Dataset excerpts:
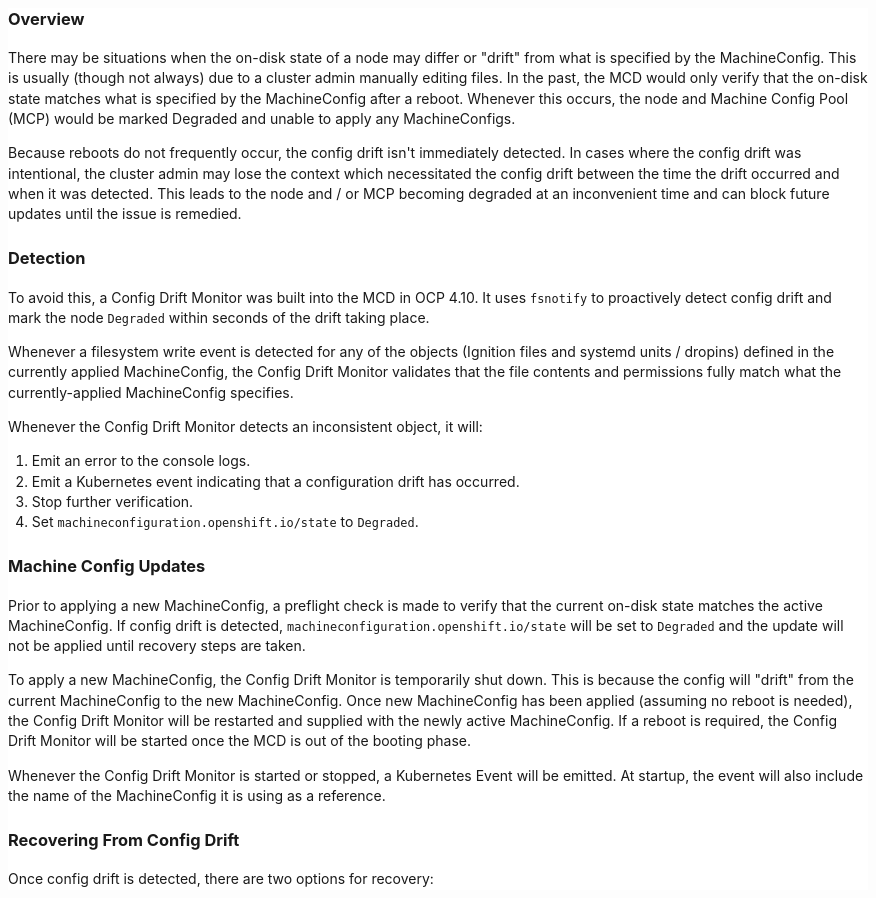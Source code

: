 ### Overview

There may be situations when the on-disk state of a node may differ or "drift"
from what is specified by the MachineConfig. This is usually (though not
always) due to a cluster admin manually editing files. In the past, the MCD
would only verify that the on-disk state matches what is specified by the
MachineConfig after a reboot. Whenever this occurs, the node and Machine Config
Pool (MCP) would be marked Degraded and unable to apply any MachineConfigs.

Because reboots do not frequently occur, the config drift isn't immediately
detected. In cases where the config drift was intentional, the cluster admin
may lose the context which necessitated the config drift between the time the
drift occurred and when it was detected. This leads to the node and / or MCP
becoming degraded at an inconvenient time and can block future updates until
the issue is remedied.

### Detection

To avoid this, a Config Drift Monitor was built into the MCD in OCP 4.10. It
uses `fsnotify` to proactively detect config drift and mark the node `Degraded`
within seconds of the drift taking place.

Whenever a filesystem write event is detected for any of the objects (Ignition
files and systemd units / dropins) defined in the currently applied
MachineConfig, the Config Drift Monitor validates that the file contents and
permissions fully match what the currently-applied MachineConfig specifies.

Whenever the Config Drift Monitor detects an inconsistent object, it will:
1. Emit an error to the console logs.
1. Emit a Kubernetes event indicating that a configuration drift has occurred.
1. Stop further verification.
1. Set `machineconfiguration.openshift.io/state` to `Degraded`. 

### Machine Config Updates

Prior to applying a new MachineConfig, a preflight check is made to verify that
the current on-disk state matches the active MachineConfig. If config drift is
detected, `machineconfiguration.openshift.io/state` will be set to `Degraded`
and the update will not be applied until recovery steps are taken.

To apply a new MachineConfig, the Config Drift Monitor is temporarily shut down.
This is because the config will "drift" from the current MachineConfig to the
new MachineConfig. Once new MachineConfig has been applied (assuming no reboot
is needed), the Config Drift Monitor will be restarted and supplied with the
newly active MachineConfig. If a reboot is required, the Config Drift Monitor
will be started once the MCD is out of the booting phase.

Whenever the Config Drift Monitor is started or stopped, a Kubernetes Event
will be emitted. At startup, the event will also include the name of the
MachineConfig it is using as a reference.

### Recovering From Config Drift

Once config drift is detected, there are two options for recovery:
---
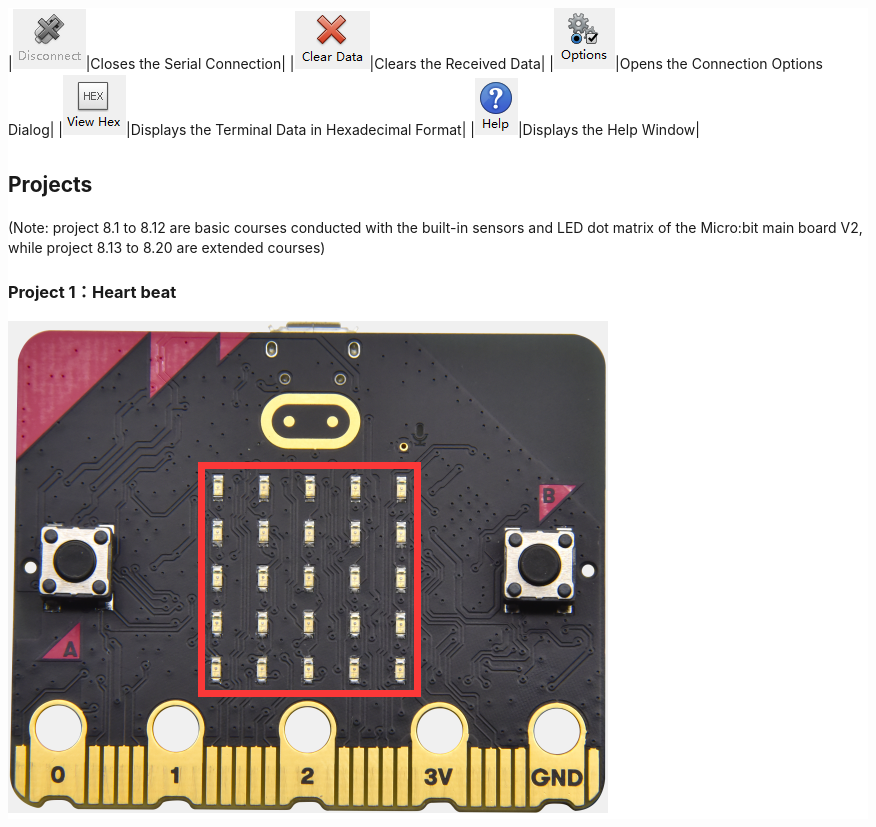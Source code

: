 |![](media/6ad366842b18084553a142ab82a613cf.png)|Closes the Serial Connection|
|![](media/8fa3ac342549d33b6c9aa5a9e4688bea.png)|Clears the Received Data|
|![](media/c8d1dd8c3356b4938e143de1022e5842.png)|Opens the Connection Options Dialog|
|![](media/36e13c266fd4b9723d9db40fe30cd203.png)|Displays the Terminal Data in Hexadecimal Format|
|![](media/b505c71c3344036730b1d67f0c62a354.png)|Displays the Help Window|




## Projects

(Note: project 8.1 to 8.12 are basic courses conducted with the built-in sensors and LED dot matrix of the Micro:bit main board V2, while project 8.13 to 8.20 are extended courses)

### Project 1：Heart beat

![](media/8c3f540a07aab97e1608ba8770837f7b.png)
==
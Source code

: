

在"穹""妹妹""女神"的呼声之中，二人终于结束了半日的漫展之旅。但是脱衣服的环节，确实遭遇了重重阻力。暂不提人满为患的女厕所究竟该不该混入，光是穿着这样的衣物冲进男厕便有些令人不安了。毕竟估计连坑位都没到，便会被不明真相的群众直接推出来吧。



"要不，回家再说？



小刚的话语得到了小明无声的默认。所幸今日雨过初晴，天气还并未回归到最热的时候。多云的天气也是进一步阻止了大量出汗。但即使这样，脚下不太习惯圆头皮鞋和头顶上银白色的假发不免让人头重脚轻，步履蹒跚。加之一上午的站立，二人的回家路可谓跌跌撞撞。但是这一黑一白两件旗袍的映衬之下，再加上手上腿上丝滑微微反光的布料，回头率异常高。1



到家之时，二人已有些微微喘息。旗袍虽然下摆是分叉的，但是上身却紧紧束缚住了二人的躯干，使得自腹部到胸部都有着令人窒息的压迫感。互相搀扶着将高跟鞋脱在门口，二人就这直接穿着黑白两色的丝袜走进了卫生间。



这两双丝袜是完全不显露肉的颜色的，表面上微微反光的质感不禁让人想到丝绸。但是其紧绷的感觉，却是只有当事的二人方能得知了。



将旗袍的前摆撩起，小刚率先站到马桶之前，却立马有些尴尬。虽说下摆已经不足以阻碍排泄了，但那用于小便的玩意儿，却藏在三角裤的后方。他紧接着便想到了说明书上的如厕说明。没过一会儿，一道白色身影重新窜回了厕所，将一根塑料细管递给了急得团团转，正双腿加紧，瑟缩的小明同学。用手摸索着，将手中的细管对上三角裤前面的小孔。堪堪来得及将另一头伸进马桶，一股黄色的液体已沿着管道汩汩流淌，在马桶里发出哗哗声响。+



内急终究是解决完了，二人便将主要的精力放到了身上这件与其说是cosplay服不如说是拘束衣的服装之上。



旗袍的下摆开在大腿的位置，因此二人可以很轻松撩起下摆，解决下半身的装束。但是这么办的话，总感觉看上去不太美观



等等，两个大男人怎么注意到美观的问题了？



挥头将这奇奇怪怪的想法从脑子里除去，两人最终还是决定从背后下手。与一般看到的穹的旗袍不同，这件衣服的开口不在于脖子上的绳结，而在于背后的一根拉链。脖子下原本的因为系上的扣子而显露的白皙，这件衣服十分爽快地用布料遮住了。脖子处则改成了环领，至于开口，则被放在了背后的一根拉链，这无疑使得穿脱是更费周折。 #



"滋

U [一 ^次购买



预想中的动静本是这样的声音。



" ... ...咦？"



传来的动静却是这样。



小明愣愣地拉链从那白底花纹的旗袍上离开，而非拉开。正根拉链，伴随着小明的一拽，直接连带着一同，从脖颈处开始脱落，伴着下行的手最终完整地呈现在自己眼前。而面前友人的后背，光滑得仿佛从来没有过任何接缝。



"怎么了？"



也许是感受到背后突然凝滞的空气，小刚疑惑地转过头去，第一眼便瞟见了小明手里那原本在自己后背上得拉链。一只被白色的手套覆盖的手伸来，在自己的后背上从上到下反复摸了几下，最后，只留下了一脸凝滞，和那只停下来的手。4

• What the task requires: Given the records above, return exactly the lines starting at the line containing "may lose the" and ending at the line containing "This is because", including both.

• Task result:
may lose the context which necessitated the config drift between the time the
drift occurred and when it was detected. This leads to the node and / or MCP
becoming degraded at an inconvenient time and can block future updates until
the issue is remedied.

### Detection

To avoid this, a Config Drift Monitor was built into the MCD in OCP 4.10. It
uses `fsnotify` to proactively detect config drift and mark the node `Degraded`
within seconds of the drift taking place.

Whenever a filesystem write event is detected for any of the objects (Ignition
files and systemd units / dropins) defined in the currently applied
MachineConfig, the Config Drift Monitor validates that the file contents and
permissions fully match what the currently-applied MachineConfig specifies.

Whenever the Config Drift Monitor detects an inconsistent object, it will:
1. Emit an error to the console logs.
1. Emit a Kubernetes event indicating that a configuration drift has occurred.
1. Stop further verification.
1. Set `machineconfiguration.openshift.io/state` to `Degraded`. 

### Machine Config Updates

Prior to applying a new MachineConfig, a preflight check is made to verify that
the current on-disk state matches the active MachineConfig. If config drift is
detected, `machineconfiguration.openshift.io/state` will be set to `Degraded`
and the update will not be applied until recovery steps are taken.

To apply a new MachineConfig, the Config Drift Monitor is temporarily shut down.
This is because the config will "drift" from the current MachineConfig to the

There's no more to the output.